Kahveye yazdığımda o dönem seçim dönemi olduğu için ana fikir seçim otobüslerinin çıkardığı gürültüydü ve gerçekten canımdan bezdirmişti.
Tarsus'ta bana çok ilginç gelen bir motorsiklet bolluğu var, çok anlamam ama çıkardığı sese bakarak en eski modelinden en yenisine kadar. Evimiz cadde üstünde ve gün içinde belki yüz tane motorsiklet geçiyordur ve bunların çıkardığı gürültünün beynimde müthiş tahribat yarattığını ve belediyeye ya da ne bileyim en azından bir yerlere şikâyet edip içimi dökmeyi düşünürken -----
Ramazan ayıyla birlikte başıma bir de Ramazan davulcusu çıktı. Hayır bize gösterilen davulcu tiplemeleri mani okuyan, davulunu belli bir melodiyle çalan ve ne yaptığının az buçuk şuurunda olan kişiydi. Bizimki eline bir odun parçası geçirip çöpte bulduğu tenekesiyle mahallenin ortasında tenekesine zom zom vurarak koşturan mahallenin delisi gibi. Yani sırf geleneği yaşatmak adına bu gürültüye değer mi? Kendisi farz mıdır? Ki telefonsuz ve dolayısıyla çalar saatsiz ev kalmamışken ve kimse davulcunun sesiyle uyanmazken -uyuyanlar hariç- bu gereksiz gürültü neden? Tutan var tutmayan var, hastası olan, çocukları olanlar var. Mesela bizim Ece Ramazan girdi gireli bu korkunç gürültüyle bağırarak uyanıyor ve tekrar uyuması iki üç saati buluyor, sonra da sabah oluyor zaten dengesi bozuluyor çocuğun ve diğer çocukların, hastaların, sabah işe gitmesi gereken ve oruç tutmayan insanların.

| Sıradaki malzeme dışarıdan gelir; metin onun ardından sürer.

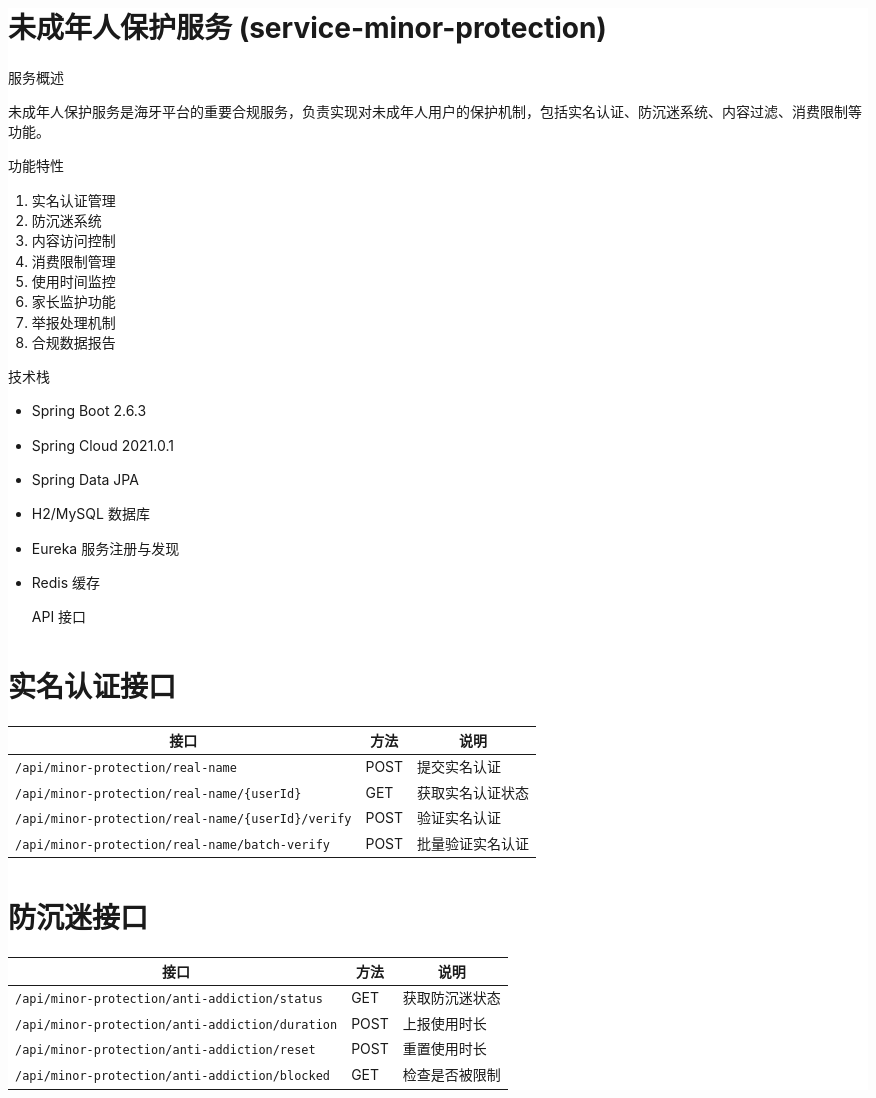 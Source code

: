 # 未成年人保护服务 (service-minor-protection)

  服务概述

未成年人保护服务是海牙平台的重要合规服务，负责实现对未成年人用户的保护机制，包括实名认证、防沉迷系统、内容过滤、消费限制等功能。

  功能特性

1. 实名认证管理
2. 防沉迷系统
3. 内容访问控制
4. 消费限制管理
5. 使用时间监控
6. 家长监护功能
7. 举报处理机制
8. 合规数据报告

  技术栈

- Spring Boot 2.6.3
- Spring Cloud 2021.0.1
- Spring Data JPA
- H2/MySQL 数据库
- Eureka 服务注册与发现
- Redis 缓存

  API 接口

 # 实名认证接口

| 接口 | 方法 | 说明 |
|------|------|------|
| `/api/minor-protection/real-name` | POST | 提交实名认证 |
| `/api/minor-protection/real-name/{userId}` | GET | 获取实名认证状态 |
| `/api/minor-protection/real-name/{userId}/verify` | POST | 验证实名认证 |
| `/api/minor-protection/real-name/batch-verify` | POST | 批量验证实名认证 |

 # 防沉迷接口

| 接口 | 方法 | 说明 |
|------|------|------|
| `/api/minor-protection/anti-addiction/status` | GET | 获取防沉迷状态 |
| `/api/minor-protection/anti-addiction/duration` | POST | 上报使用时长 |
| `/api/minor-protection/anti-addiction/reset` | POST | 重置使用时长 |
| `/api/minor-protection/anti-addiction/blocked` | GET | 检查是否被限制 |
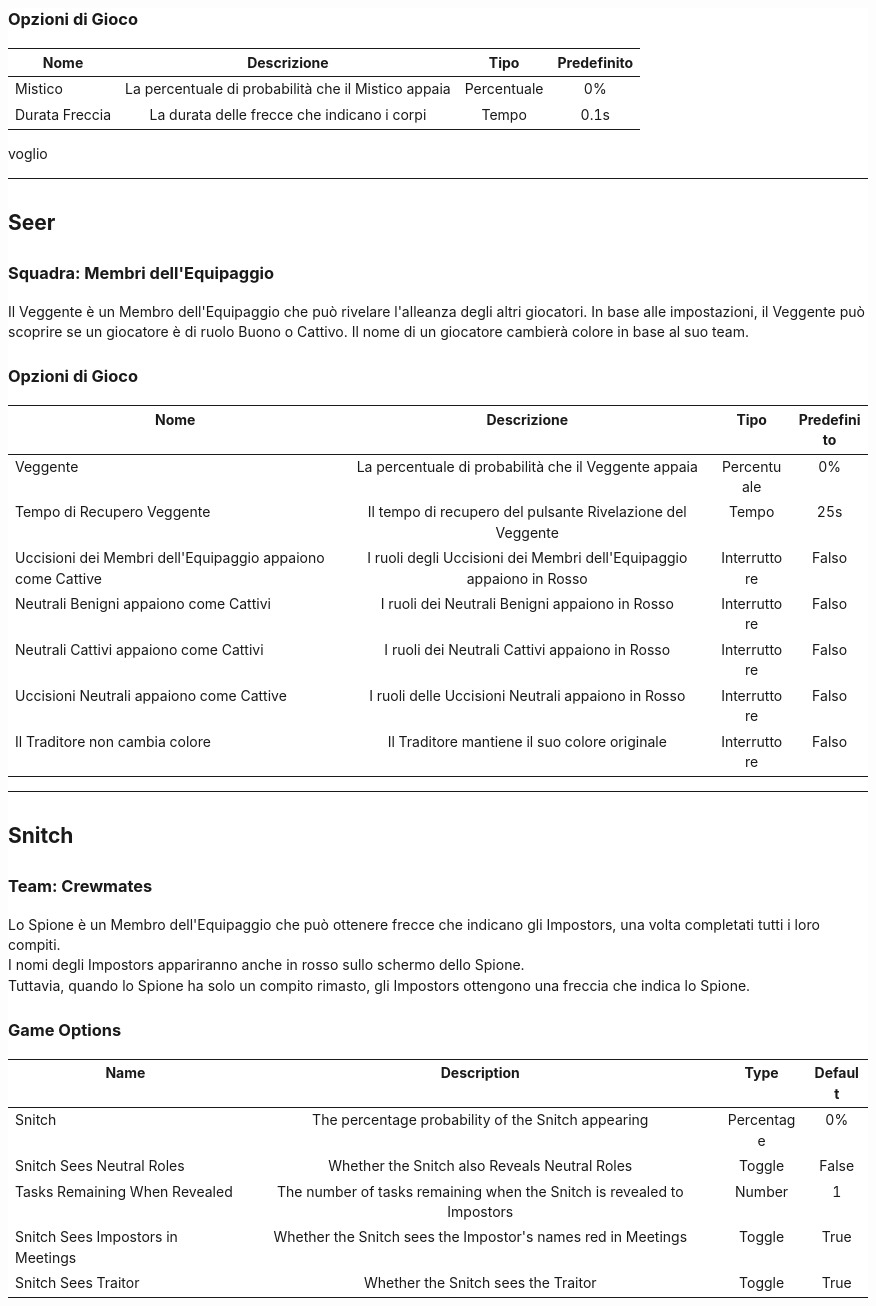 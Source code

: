 ### Opzioni di Gioco
| Nome | Descrizione | Tipo | Predefinito |
|----------|:-------------:|:------:|:------:|
| Mistico | La percentuale di probabilità che il Mistico appaia | Percentuale | 0% |
| Durata Freccia | La durata delle frecce che indicano i corpi | Tempo | 0.1s |
voglio

-----------------------
## Seer
### **Squadra: Membri dell'Equipaggio**
Il Veggente è un Membro dell'Equipaggio che può rivelare l'alleanza degli altri giocatori.
In base alle impostazioni, il Veggente può scoprire se un giocatore è di ruolo Buono o Cattivo.
Il nome di un giocatore cambierà colore in base al suo team.

### Opzioni di Gioco
| Nome | Descrizione | Tipo | Predefinito |
|----------|:-------------:|:------:|:------:|
| Veggente | La percentuale di probabilità che il Veggente appaia | Percentuale | 0% |
| Tempo di Recupero Veggente | Il tempo di recupero del pulsante Rivelazione del Veggente | Tempo | 25s |
| Uccisioni dei Membri dell'Equipaggio appaiono come Cattive | I ruoli degli Uccisioni dei Membri dell'Equipaggio appaiono in Rosso | Interruttore | Falso |
| Neutrali Benigni appaiono come Cattivi | I ruoli dei Neutrali Benigni appaiono in Rosso | Interruttore | Falso |
| Neutrali Cattivi appaiono come Cattivi | I ruoli dei Neutrali Cattivi appaiono in Rosso | Interruttore | Falso |
| Uccisioni Neutrali appaiono come Cattive | I ruoli delle Uccisioni Neutrali appaiono in Rosso | Interruttore | Falso |
| Il Traditore non cambia colore | Il Traditore mantiene il suo colore originale | Interruttore | Falso |

-----------------------
## Snitch
### **Team: Crewmates**

Lo Spione è un Membro dell'Equipaggio che può ottenere frecce che indicano gli Impostors, una volta completati tutti i loro compiti.\
I nomi degli Impostors appariranno anche in rosso sullo schermo dello Spione.\
Tuttavia, quando lo Spione ha solo un compito rimasto, gli Impostors ottengono una freccia che indica lo Spione.
### Game Options
| Name | Description | Type | Default |
|----------|:-------------:|:------:|:------:|
| Snitch | The percentage probability of the Snitch appearing | Percentage | 0% |
| Snitch Sees Neutral Roles | Whether the Snitch also Reveals Neutral Roles | Toggle | False |
| Tasks Remaining When Revealed | The number of tasks remaining when the Snitch is revealed to Impostors | Number | 1 |
| Snitch Sees Impostors in Meetings | Whether the Snitch sees the Impostor's names red in Meetings | Toggle | True |
| Snitch Sees Traitor | Whether the Snitch sees the Traitor | Toggle | True |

"E klima aç camları kapat" diyebilirsiniz ama ben klimaya karşıyım

insan vücudunun sıcak havaya da ortalama bir soğuk havaya da adapte olması gerektiğini düşünüyorum -kışın soba yakacağız vücut ısımızı koruyacağız o ayrı mesele-, kaçacağım tek serinlik bir ağaç gölgesi olabilir. Serin, klimalı bir evden çıkıp sıcak dış ortama geçmenin de insan vücuduna hiç iyi gelmediğini düşünüyorum. Klimanın sebep olduğu hastalıkları ve çevreye verdiği zararı saymıyorum.
Son iki gündür Oğuz Kağan da uyanıyor bizim davulcunun sesine, bugün mutfağa geldi ağlayarak, kucağıma aldım, davulun sesi susana kadar bekledi, sonra "anne nen nen" dedi, yatağına yatırdım, gözleri yarı kapalı: "anne dôm bitti" dedi, uyudu
Klima konusu açılmışken bazıları "evindeki buzdolabını da at o zaman, şunu da kullanma bundan da vazgeç diyebilirler -ki diyenler de oluyor bu forumda, sitenin çevresel konulardaki genel düşüncesinin aksini savunanları da çok gördüm zamanında.- Şahsım adına vazgeçebildiğim, lüks olarak gördüğüm, olmasa da olur, bunun için elektrikli alete gerek yok, elektriksiz de halledebilirim dediğim her şeyden yavaş yavaş vazgeçiyorum, hepimiz bu kadar vazgeçebilsek yine epey bir mesafe de katedilmiş olurdu herhalde dünya adına.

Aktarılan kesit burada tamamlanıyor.